Submitted to: Journal of Animal Science
Publication Type: Peer Reviewed Journal
Publication Acceptance Date: 12/6/1998
Publication Date: N/A
Citation: Interpretive Summary: Inconsistency in meat tenderness has been identified as one of the major problems facing the meat industry. Difference in the rate and extent of postmortem tenderization is responsible for the variation in meat tenderness. Degradation of structural muscle proteins by u-calpain is responsible for meat tenderization during postmortem storage of meat. u-Calpain is inhibited by its endogenous inhibitor, calpastatin. Calpastatin activity at 24-h postmortem accounts for a greater proportion of the variation in beef tenderness (approximately 40%) than any other single factor. The present experiment was conducted to determine whether calpastatin inhibits only the rate, or both the rate and extent of calpain-induced degradation of muscle proteins. This was accomplished by Western blot analysis of postmortem degradation of muscle proteins in normal lamb muscle and lamb muscle with high levels of calpastatin (callipyge lamb). Levels of u-calpain did not differ between these muscles. Even after 56 days of postmortem storage, degradation of structural muscle proteins was inhibited in the callipyge muscle as compared to the control muscle.

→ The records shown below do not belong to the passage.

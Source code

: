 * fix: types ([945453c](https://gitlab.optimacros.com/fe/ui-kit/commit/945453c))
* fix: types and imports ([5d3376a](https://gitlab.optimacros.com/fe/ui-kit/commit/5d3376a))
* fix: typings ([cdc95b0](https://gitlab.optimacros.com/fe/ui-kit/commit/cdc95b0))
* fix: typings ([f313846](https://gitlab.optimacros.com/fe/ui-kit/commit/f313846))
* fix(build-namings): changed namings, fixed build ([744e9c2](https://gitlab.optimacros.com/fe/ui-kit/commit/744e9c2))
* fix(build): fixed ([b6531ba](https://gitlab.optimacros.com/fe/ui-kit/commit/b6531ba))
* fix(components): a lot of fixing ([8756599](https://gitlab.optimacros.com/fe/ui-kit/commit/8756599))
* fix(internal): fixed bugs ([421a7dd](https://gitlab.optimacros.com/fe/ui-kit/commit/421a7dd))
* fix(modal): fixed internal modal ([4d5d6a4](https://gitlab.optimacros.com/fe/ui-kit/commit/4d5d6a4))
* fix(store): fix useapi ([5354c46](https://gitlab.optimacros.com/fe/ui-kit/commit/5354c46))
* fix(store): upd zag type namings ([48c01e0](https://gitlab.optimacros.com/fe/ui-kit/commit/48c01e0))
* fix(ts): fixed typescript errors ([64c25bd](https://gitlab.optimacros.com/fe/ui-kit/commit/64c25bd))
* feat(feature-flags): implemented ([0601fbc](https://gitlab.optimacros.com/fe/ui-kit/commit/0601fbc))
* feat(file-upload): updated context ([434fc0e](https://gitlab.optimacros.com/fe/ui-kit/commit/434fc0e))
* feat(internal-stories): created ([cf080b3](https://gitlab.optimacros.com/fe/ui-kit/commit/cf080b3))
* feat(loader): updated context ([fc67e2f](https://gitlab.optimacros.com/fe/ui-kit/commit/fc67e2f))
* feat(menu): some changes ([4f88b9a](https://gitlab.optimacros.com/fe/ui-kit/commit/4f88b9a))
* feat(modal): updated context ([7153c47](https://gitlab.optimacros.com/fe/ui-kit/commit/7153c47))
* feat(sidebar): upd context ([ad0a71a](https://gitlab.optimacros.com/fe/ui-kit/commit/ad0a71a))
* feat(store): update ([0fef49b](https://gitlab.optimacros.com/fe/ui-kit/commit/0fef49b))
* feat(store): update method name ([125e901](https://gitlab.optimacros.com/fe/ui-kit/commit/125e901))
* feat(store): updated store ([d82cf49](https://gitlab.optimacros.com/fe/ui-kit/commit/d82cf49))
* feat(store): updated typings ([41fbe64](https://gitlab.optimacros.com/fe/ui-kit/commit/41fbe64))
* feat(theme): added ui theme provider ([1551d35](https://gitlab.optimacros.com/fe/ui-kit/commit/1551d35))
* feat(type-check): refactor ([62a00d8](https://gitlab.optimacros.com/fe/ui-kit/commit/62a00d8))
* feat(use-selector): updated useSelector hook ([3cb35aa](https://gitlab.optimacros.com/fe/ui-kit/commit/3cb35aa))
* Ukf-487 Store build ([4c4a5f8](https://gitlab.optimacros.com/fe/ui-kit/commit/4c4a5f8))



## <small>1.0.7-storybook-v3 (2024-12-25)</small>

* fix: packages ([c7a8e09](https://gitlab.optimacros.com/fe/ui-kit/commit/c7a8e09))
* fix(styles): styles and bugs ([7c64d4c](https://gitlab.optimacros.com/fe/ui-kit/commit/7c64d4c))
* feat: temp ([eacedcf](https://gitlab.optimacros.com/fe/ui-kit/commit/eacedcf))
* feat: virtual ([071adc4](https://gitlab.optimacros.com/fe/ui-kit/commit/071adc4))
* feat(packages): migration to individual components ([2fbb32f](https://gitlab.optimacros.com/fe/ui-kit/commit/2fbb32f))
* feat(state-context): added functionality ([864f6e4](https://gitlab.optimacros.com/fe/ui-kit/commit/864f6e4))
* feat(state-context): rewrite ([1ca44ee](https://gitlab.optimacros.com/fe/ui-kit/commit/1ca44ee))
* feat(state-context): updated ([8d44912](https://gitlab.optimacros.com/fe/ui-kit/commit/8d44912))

The results of this experiment indicate that calpastatin inhibits both the rate and extent of postmortem proteolysis.
Technical Abstract: The present experiment was conducted to determine whether calpastatin inhibits only the rate, or both the rate and extent of calpain-induced postmortem proteolysis. Biceps femoris from normal (n = 6) and callipyge (n = 6) lamb was stored for 56 d at 4 deg C. Calpastatin activity was higher (P < .05) in the callipyge muscle at 0 and 14 d postmortem, but not at 56 d postmortem. The activity of u-calpain did not differ between normal and callipyge biceps femoris at 0 and 56 d postmortem (P > .05), but was higher at 14 d postmortem in the callipyge muscle (P < 0.05). The activity of m-calpain was higher in the callipyge muscle (P < 0.05). Western blot analyses of titin, nebulin, dystrophin, myosin heavy chain, vinculin, alpha-actinin, desmin, and troponin-T indicated that postmortem proteolysis was less extensive in callipyge than in normal biceps femoris at all postmortem times. The results of this experiment indicate that calpastatin inhibits both the rate and extent of postmortem proteolysis.